• _PROBLEM DESCRIPTION_
Return the lines below that contain the word "ProductResultRequest".

• _DATA PROVIDED_
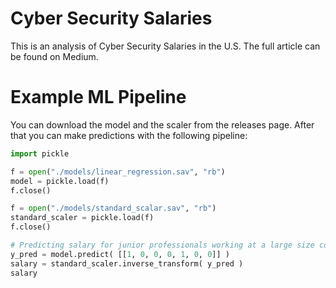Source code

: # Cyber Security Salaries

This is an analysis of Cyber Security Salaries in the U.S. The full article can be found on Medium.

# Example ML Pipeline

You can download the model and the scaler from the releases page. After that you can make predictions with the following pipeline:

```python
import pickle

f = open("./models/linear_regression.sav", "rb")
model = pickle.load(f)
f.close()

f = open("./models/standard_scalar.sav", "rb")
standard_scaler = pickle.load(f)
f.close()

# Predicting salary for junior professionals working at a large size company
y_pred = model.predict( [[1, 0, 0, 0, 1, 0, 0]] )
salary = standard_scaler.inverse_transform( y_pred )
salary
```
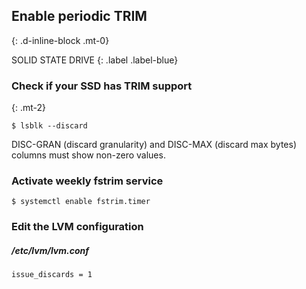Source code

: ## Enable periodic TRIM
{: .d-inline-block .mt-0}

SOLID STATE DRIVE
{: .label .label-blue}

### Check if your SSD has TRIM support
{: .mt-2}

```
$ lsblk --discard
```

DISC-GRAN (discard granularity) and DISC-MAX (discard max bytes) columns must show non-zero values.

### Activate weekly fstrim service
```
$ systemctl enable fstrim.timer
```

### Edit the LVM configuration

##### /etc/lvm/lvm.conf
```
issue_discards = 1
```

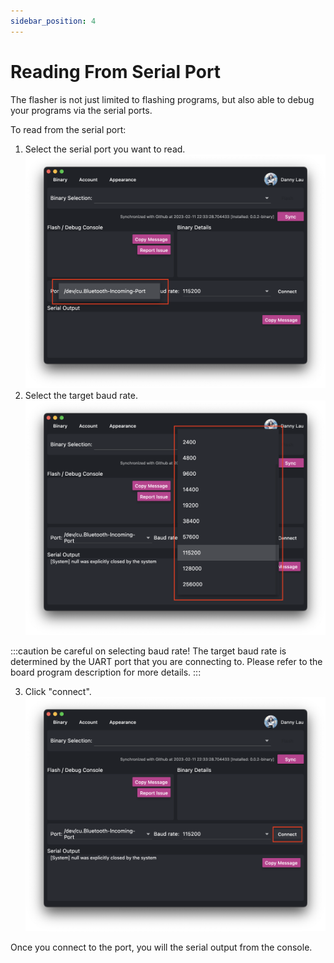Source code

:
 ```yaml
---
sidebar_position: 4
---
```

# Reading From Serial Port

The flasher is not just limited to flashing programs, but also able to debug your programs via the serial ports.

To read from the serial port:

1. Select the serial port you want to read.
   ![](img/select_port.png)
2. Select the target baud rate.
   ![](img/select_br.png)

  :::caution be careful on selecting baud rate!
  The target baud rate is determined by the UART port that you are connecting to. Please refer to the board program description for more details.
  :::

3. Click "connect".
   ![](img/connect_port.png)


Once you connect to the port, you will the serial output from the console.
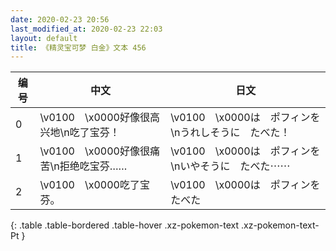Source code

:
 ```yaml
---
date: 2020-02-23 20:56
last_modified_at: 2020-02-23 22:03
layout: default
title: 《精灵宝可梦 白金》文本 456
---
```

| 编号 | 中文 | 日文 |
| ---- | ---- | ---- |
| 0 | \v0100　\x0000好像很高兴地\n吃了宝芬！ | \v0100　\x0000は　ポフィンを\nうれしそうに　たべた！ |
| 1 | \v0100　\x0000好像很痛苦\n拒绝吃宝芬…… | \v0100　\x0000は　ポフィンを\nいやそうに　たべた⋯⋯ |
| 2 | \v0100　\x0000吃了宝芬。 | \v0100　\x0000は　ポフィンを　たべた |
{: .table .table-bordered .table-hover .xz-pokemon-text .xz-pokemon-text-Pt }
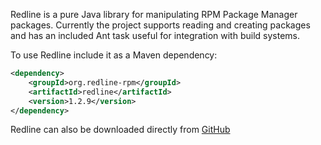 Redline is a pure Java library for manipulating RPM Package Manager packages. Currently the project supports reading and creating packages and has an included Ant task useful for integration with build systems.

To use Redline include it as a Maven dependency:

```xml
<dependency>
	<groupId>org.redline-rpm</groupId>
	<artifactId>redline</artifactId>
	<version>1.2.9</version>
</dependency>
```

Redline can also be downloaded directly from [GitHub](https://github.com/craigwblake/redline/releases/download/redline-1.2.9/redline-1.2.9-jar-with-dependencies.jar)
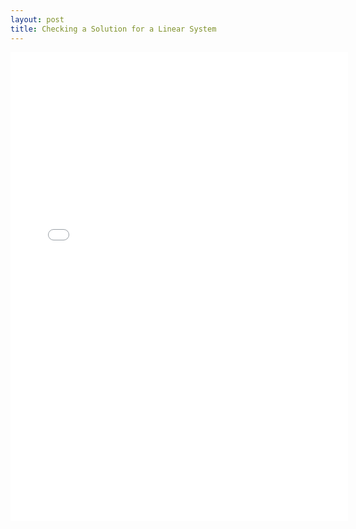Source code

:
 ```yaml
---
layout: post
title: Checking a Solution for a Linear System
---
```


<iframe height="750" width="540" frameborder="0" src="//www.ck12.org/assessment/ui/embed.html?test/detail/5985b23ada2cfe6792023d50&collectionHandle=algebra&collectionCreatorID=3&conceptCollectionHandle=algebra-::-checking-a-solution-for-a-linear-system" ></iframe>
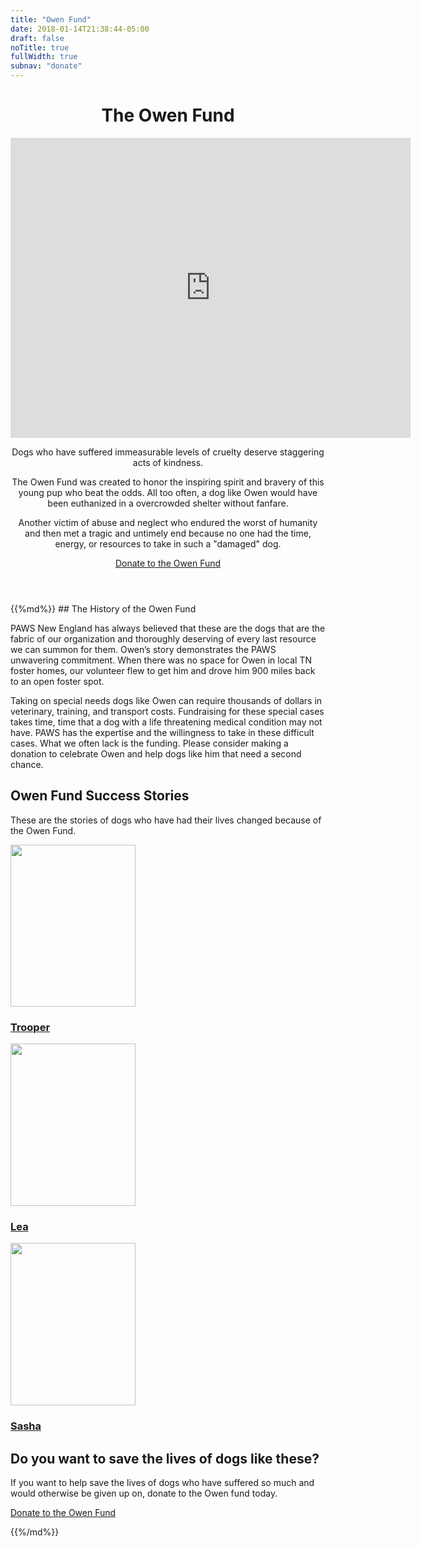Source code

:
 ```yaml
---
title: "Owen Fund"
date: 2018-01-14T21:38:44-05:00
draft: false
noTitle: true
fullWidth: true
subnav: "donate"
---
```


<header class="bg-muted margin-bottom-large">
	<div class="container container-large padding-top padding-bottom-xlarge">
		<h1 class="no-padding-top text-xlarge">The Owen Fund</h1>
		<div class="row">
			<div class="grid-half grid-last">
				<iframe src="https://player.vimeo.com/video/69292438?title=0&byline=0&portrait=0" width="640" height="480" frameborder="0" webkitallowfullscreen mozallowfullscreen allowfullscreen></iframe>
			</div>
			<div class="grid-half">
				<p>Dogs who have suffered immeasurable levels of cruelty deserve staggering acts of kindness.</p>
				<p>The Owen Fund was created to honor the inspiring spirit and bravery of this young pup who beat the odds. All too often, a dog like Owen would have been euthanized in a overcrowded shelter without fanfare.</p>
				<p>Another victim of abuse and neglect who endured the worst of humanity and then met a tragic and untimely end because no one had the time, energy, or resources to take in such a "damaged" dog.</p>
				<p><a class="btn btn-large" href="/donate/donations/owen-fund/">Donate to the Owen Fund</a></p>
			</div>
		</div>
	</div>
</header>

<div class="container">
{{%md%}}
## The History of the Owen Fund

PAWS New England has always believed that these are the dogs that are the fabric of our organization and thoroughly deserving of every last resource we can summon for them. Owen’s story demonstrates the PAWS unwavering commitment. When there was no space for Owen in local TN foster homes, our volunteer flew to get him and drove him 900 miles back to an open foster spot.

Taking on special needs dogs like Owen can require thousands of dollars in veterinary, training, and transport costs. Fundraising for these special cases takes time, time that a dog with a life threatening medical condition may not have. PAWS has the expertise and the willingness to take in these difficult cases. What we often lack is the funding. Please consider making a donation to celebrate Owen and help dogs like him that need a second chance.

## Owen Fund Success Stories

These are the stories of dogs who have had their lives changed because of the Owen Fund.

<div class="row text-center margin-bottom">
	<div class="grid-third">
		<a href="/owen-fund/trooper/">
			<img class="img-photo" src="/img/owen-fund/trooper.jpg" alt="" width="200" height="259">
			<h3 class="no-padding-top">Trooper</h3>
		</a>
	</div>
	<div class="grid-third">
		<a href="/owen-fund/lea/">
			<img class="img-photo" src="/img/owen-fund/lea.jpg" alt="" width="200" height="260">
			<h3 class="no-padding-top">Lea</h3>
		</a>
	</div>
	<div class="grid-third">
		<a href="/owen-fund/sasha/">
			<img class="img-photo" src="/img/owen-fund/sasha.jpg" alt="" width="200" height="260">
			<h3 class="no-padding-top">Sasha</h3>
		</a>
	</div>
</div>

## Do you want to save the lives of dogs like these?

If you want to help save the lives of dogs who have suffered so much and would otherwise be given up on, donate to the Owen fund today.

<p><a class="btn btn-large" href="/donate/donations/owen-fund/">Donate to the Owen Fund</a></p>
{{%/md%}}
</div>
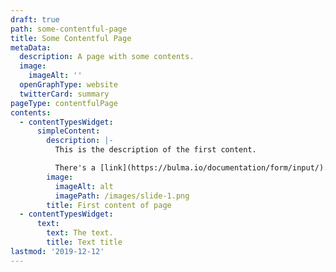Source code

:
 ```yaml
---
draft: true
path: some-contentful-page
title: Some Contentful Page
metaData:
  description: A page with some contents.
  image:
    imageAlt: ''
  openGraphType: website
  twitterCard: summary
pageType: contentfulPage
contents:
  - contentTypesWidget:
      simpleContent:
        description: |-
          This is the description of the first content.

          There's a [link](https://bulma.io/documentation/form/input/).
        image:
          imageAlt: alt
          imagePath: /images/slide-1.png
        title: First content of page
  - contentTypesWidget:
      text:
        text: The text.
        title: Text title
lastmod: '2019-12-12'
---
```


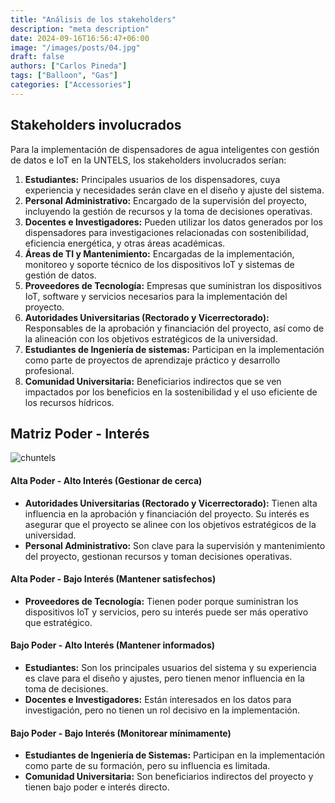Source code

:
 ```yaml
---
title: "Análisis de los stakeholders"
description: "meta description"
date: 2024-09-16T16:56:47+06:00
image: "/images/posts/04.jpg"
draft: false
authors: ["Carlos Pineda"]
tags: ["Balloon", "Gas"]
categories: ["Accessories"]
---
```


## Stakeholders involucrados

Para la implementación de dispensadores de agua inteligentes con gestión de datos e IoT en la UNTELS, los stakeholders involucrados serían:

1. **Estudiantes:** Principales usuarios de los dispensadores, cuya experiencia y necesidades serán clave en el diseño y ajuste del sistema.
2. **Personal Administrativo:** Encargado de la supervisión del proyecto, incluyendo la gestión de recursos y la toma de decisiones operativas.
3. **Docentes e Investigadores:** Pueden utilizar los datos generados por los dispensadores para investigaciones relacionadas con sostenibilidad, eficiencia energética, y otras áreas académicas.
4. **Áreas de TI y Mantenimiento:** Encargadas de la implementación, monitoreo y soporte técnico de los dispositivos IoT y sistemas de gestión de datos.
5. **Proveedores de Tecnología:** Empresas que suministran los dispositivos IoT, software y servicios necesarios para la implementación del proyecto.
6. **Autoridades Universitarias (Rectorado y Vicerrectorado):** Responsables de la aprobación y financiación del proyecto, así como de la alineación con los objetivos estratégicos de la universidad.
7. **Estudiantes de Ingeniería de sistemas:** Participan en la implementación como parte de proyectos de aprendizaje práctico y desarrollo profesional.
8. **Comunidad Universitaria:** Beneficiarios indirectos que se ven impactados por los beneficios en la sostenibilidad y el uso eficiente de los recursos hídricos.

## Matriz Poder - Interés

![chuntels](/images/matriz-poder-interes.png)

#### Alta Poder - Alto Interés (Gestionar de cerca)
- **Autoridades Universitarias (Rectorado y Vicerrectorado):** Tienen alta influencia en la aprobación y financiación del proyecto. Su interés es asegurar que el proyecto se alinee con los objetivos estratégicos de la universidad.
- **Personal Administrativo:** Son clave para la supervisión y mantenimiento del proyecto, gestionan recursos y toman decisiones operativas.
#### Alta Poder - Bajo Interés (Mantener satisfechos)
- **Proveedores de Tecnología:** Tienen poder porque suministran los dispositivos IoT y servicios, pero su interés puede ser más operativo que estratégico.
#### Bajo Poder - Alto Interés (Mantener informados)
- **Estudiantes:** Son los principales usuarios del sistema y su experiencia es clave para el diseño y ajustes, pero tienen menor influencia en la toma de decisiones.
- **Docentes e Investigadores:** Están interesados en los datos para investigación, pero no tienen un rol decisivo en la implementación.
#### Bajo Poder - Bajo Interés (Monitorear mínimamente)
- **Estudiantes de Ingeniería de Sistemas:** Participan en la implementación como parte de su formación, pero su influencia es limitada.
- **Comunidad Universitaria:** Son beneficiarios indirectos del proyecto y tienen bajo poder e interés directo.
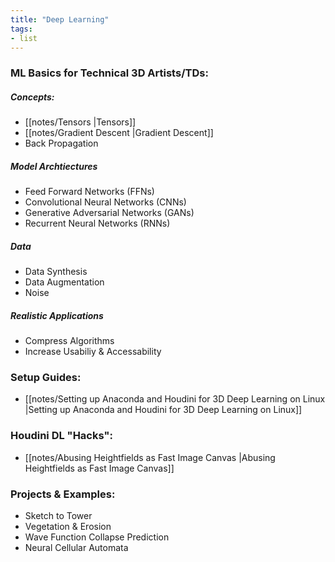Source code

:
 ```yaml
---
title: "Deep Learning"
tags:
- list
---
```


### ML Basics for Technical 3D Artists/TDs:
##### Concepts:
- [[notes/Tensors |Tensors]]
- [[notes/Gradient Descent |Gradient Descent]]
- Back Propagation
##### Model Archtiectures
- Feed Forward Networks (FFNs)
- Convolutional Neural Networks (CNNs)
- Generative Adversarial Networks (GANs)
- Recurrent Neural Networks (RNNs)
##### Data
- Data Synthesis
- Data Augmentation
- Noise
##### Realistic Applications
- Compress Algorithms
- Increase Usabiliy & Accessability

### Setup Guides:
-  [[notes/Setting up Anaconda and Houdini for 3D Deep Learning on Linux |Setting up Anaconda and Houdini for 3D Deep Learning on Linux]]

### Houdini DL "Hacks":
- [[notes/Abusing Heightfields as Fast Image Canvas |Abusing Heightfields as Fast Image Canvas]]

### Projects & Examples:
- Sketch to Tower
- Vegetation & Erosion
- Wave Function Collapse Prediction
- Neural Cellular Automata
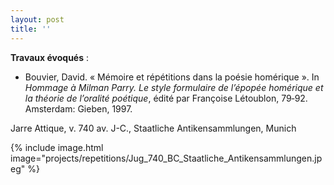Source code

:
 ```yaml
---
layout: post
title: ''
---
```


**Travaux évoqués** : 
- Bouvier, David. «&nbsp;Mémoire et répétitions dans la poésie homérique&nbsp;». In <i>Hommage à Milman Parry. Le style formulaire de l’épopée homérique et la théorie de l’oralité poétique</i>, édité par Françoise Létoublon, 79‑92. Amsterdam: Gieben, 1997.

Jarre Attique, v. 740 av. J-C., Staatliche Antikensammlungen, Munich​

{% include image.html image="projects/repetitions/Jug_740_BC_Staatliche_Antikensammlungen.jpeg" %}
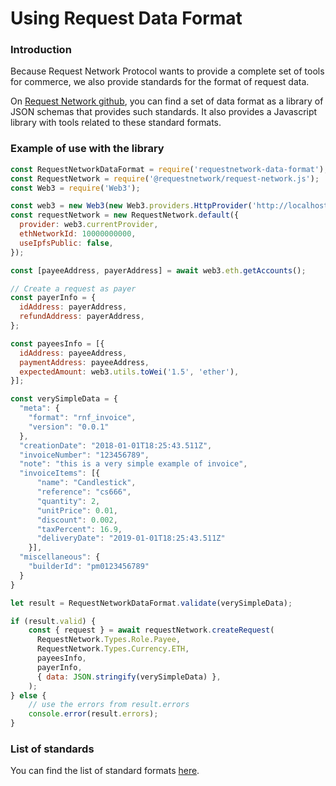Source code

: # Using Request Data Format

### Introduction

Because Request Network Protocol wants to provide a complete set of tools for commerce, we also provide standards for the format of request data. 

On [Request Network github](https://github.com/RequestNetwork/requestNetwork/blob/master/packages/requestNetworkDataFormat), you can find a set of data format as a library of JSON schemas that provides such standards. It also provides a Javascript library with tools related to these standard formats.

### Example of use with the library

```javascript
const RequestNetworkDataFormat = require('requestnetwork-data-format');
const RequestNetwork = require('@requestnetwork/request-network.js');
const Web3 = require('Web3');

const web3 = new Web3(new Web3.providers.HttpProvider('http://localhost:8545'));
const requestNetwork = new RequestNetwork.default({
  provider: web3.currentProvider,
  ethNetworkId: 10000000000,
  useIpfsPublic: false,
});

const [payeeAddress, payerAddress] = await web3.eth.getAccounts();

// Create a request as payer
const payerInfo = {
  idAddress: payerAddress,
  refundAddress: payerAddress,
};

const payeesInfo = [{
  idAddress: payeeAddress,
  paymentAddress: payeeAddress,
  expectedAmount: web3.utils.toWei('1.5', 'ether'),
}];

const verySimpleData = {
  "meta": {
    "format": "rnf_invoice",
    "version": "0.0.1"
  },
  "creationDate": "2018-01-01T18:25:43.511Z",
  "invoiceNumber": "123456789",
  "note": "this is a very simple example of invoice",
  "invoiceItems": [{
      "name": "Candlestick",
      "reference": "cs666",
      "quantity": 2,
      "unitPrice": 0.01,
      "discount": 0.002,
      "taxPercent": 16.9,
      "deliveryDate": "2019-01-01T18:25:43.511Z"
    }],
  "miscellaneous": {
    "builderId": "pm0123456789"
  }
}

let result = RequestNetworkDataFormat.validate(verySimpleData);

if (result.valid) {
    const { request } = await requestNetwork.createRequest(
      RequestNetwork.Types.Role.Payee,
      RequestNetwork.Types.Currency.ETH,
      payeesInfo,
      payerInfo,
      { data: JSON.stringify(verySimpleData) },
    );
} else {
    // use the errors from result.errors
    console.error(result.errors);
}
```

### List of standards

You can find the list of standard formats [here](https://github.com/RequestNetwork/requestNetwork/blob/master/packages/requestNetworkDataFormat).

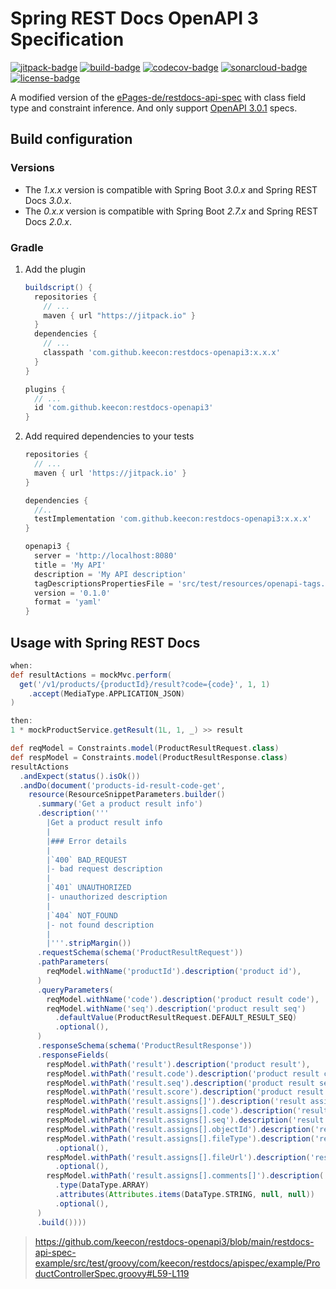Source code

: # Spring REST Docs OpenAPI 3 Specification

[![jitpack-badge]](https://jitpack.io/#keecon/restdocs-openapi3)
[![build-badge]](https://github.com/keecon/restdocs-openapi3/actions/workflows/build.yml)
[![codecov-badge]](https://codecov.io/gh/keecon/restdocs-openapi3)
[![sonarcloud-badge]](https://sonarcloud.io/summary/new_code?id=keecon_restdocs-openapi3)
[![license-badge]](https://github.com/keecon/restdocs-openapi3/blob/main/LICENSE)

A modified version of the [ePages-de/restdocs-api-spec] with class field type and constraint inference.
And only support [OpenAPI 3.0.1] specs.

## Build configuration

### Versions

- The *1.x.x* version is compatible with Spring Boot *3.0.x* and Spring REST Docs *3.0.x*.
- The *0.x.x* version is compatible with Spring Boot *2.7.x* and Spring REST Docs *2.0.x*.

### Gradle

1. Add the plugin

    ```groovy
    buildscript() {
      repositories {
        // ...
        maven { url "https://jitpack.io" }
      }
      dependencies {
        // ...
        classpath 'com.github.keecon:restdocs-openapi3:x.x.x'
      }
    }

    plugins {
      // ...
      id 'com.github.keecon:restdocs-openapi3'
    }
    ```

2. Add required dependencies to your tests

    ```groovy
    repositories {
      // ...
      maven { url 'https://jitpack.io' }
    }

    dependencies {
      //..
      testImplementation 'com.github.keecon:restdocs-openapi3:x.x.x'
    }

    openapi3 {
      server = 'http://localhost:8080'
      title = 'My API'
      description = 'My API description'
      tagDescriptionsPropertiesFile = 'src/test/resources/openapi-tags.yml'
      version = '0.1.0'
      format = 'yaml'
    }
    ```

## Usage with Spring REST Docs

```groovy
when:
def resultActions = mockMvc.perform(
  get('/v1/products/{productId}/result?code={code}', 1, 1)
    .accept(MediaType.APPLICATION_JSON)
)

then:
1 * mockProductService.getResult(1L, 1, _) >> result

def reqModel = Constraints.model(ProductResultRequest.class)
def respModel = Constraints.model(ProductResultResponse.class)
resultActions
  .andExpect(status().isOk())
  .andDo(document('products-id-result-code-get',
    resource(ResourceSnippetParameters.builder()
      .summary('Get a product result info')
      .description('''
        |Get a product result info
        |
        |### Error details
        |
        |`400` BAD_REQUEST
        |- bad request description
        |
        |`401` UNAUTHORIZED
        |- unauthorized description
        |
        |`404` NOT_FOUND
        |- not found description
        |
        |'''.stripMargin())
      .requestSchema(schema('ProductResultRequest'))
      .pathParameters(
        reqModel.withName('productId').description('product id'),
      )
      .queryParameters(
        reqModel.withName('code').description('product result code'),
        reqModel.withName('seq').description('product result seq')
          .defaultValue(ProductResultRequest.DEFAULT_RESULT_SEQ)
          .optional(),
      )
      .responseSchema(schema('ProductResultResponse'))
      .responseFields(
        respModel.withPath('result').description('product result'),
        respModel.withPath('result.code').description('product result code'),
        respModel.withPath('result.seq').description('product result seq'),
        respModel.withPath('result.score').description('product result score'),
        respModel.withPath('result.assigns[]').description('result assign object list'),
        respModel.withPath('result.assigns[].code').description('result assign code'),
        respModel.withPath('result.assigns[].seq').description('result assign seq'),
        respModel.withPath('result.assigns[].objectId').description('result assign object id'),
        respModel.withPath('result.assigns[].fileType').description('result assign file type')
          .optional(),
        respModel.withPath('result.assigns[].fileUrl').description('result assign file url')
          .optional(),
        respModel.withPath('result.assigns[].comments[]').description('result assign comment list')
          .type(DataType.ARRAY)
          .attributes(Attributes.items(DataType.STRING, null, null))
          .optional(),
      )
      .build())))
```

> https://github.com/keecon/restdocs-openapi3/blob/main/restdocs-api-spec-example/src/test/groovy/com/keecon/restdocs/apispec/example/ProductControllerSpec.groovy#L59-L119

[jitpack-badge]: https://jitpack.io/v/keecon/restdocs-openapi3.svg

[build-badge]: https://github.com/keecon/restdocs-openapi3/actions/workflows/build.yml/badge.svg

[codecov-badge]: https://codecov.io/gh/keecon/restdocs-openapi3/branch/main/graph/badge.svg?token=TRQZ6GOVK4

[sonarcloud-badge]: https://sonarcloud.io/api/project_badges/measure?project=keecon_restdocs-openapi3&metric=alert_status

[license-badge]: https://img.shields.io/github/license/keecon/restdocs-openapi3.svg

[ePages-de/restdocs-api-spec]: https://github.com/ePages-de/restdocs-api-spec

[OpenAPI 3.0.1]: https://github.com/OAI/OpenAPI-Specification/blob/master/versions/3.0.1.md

• _FINISHED TASK_
def reqModel = Constraints.model(ProductResultRequest.class)
      .requestSchema(schema('ProductResultRequest'))
          .defaultValue(ProductResultRequest.DEFAULT_RESULT_SEQ)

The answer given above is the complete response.